In the continuous rolling process, there is a differential metal flow rate between two adjacent rolling mills. When the metal flow rate of the rear mill exceeds that of the front mill, the workpiece between the two mills will be subjected to a pulling force from the front mill. This force is commonly referred to as tension.
Tension acts on the workpiece and reduces its deformation resistance along the rolling direction. As a result, the metal flow in the rolling direction increases, the width of the workpiece decreases, and its length increases. Ultimately, this may result in defective products with incorrect width or length. In severe cases, it can even cause pull-cut accidents.

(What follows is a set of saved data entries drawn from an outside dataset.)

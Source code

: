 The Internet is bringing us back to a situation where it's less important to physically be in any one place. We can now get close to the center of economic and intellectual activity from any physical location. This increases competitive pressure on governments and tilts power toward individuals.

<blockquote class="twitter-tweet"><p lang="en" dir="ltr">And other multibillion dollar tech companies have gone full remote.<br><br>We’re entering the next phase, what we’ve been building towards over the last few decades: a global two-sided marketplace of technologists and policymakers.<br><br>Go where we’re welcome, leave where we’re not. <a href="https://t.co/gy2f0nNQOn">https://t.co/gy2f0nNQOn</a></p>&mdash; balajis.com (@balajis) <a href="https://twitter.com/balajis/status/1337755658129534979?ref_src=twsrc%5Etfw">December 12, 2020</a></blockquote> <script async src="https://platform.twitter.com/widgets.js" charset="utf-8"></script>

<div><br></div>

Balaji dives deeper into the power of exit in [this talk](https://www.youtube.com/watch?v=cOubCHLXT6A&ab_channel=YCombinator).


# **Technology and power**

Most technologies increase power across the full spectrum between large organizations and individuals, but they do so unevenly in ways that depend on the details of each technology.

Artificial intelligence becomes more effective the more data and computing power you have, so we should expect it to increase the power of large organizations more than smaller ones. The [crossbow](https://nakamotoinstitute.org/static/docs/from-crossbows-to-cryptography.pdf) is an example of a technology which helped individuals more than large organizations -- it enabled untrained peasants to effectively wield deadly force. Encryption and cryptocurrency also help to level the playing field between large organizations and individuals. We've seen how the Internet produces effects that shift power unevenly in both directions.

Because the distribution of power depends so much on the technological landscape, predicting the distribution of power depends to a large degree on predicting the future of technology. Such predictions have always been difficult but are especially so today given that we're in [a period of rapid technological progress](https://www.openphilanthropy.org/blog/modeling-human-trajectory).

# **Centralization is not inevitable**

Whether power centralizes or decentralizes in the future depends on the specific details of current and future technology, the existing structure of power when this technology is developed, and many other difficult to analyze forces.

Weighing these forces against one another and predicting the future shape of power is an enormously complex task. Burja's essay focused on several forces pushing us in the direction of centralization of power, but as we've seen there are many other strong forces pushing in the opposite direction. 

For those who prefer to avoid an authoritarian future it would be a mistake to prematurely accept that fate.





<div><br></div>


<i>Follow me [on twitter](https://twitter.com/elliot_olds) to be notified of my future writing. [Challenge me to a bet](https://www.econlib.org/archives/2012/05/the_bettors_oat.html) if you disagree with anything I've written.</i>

How can the tension between stands be accurately determined? Common methods include:
- Observing the workpiece condition: When the tail end of the workpiece expands as it exits the previous stand, it indicates the presence of tension between the two stands. If the tension disappears, the width of the workpiece increases. The greater the change in width, the higher the tension.
- Knocking method: Tap the workpiece with an iron rod and observe or feel its vibration. For workpieces with small cross-sections, plucking the center of the workpiece can also help determine tension. If the workpiece easily responds to the movement of the rod, it indicates little or no tension.
- Observing motor load current: Tension between stands can also be judged by monitoring changes in motor load current. When the leading edge of the steel is bitten into the first stand, the current is recorded as reference “A”. If the current remains unchanged when the workpiece enters the second stand, it suggests there is no tension. If the current changes — either below or above “A” — it indicates the presence of tension, either pulling or pushing the steel.
- Loop condition observation: If the top of the loop is directly above the roller but the roller has not reached its set height, it indicates a high-tension state, meaning pull-rolling is occurring. The downward component of force keeps the roller compressed. If the tension increases further, the roller may drop due to the increased force.
Tension Adjustment Principles
The primary method to adjust tension is by regulating the rolling mill speed. However, this must be done while ensuring the height of the workpieces complies with process requirements. Speed and roll gap should not be adjusted simultaneously, as doing so can lead to confusion and instability during tuning.
Once the height of the workpieces at each stand has been confirmed, tension can be eliminated gradually by adjusting the mill speeds stand by stand. The adjustment should start from the first stand and proceed toward the rear. If adjustments are made starting from the last stand, the established tension balance may be disrupted, increasing the risk of accidents.